» AIM OF THE EXERCISE: Exclude all pictures, then copy each of the records exactly as written.

────

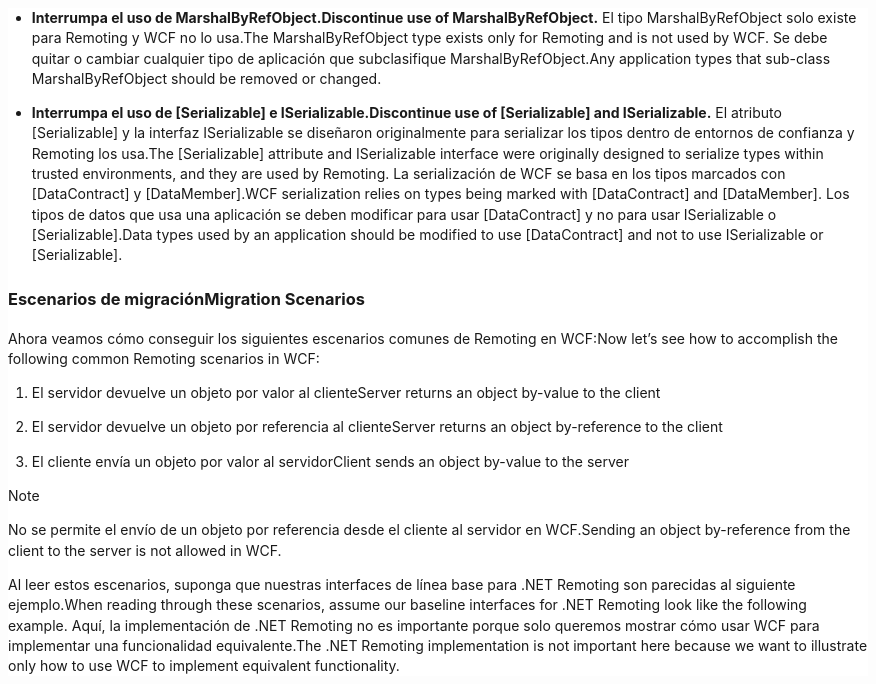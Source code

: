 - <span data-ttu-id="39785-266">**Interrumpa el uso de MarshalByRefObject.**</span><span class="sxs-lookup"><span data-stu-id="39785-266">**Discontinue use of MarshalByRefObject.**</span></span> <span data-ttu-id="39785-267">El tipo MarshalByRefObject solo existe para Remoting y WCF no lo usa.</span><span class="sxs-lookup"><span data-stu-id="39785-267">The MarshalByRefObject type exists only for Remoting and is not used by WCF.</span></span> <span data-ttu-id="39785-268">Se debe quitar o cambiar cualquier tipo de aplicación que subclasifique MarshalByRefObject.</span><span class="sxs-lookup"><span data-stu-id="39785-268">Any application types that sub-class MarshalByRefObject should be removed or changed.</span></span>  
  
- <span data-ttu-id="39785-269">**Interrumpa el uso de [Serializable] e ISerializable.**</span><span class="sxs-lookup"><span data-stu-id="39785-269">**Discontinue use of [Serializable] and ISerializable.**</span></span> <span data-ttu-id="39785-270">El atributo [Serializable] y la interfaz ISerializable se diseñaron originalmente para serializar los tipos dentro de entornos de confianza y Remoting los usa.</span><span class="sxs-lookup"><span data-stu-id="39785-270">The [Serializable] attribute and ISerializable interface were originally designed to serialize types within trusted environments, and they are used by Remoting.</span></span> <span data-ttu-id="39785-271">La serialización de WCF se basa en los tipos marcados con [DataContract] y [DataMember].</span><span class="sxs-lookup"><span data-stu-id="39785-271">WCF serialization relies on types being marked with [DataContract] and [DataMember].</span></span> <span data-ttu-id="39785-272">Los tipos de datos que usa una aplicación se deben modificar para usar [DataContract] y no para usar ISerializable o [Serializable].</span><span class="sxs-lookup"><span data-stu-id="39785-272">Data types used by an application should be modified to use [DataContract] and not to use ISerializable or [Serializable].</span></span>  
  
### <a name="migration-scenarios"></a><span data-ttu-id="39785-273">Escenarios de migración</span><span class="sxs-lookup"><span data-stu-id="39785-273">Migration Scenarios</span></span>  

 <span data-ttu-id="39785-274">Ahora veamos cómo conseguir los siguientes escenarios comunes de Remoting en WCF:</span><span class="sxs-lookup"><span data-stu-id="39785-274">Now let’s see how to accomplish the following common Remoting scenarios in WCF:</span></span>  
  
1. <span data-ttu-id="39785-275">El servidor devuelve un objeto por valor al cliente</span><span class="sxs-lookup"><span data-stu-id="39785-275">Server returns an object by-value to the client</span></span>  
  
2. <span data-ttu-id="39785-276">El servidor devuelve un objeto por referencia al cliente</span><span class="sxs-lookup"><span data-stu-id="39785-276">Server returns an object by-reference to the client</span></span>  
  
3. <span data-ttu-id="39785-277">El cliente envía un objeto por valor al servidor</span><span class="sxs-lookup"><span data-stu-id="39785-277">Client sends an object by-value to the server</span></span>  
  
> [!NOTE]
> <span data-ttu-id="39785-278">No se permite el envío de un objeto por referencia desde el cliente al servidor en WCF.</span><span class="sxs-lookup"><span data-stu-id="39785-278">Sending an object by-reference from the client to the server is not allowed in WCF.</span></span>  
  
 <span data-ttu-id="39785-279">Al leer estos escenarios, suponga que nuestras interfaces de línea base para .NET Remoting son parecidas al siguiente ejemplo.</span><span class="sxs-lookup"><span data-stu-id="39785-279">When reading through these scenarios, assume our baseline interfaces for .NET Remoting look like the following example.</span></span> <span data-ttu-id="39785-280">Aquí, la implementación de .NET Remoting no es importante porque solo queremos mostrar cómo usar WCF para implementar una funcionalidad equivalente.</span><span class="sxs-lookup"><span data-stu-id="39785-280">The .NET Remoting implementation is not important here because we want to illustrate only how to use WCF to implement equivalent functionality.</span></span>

────

» ANSWER SECTION:
Source code

: - <span data-ttu-id="39785-266">**Interrumpa el uso de MarshalByRefObject.**</span><span class="sxs-lookup"><span data-stu-id="39785-266">**Discontinue use of MarshalByRefObject.**</span></span> <span data-ttu-id="39785-267">El tipo MarshalByRefObject solo existe para Remoting y WCF no lo usa.</span><span class="sxs-lookup"><span data-stu-id="39785-267">The MarshalByRefObject type exists only for Remoting and is not used by WCF.</span></span> <span data-ttu-id="39785-268">Se debe quitar o cambiar cualquier tipo de aplicación que subclasifique MarshalByRefObject.</span><span class="sxs-lookup"><span data-stu-id="39785-268">Any application types that sub-class MarshalByRefObject should be removed or changed.</span></span>  
  
- <span data-ttu-id="39785-269">**Interrumpa el uso de [Serializable] e ISerializable.**</span><span class="sxs-lookup"><span data-stu-id="39785-269">**Discontinue use of [Serializable] and ISerializable.**</span></span> <span data-ttu-id="39785-270">El atributo [Serializable] y la interfaz ISerializable se diseñaron originalmente para serializar los tipos dentro de entornos de confianza y Remoting los usa.</span><span class="sxs-lookup"><span data-stu-id="39785-270">The [Serializable] attribute and ISerializable interface were originally designed to serialize types within trusted environments, and they are used by Remoting.</span></span> <span data-ttu-id="39785-271">La serialización de WCF se basa en los tipos marcados con [DataContract] y [DataMember].</span><span class="sxs-lookup"><span data-stu-id="39785-271">WCF serialization relies on types being marked with [DataContract] and [DataMember].</span></span> <span data-ttu-id="39785-272">Los tipos de datos que usa una aplicación se deben modificar para usar [DataContract] y no para usar ISerializable o [Serializable].</span><span class="sxs-lookup"><span data-stu-id="39785-272">Data types used by an application should be modified to use [DataContract] and not to use ISerializable or [Serializable].</span></span>  
  
### <a name="migration-scenarios"></a><span data-ttu-id="39785-273">Escenarios de migración</span><span class="sxs-lookup"><span data-stu-id="39785-273">Migration Scenarios</span></span>  

 <span data-ttu-id="39785-274">Ahora veamos cómo conseguir los siguientes escenarios comunes de Remoting en WCF:</span><span class="sxs-lookup"><span data-stu-id="39785-274">Now let’s see how to accomplish the following common Remoting scenarios in WCF:</span></span>  
  
1. <span data-ttu-id="39785-275">El servidor devuelve un objeto por valor al cliente</span><span class="sxs-lookup"><span data-stu-id="39785-275">Server returns an object by-value to the client</span></span>  
  
2. <span data-ttu-id="39785-276">El servidor devuelve un objeto por referencia al cliente</span><span class="sxs-lookup"><span data-stu-id="39785-276">Server returns an object by-reference to the client</span></span>  
  
3. <span data-ttu-id="39785-277">El cliente envía un objeto por valor al servidor</span><span class="sxs-lookup"><span data-stu-id="39785-277">Client sends an object by-value to the server</span></span>  
  
> [!NOTE]
> <span data-ttu-id="39785-278">No se permite el envío de un objeto por referencia desde el cliente al servidor en WCF.</span><span class="sxs-lookup"><span data-stu-id="39785-278">Sending an object by-reference from the client to the server is not allowed in WCF.</span></span>  
  
 <span data-ttu-id="39785-279">Al leer estos escenarios, suponga que nuestras interfaces de línea base para .NET Remoting son parecidas al siguiente ejemplo.</span><span class="sxs-lookup"><span data-stu-id="39785-279">When reading through these scenarios, assume our baseline interfaces for .NET Remoting look like the following example.</span></span> <span data-ttu-id="39785-280">Aquí, la implementación de .NET Remoting no es importante porque solo queremos mostrar cómo usar WCF para implementar una funcionalidad equivalente.</span><span class="sxs-lookup"><span data-stu-id="39785-280">The .NET Remoting implementation is not important here because we want to illustrate only how to use WCF to implement equivalent functionality.</span></span>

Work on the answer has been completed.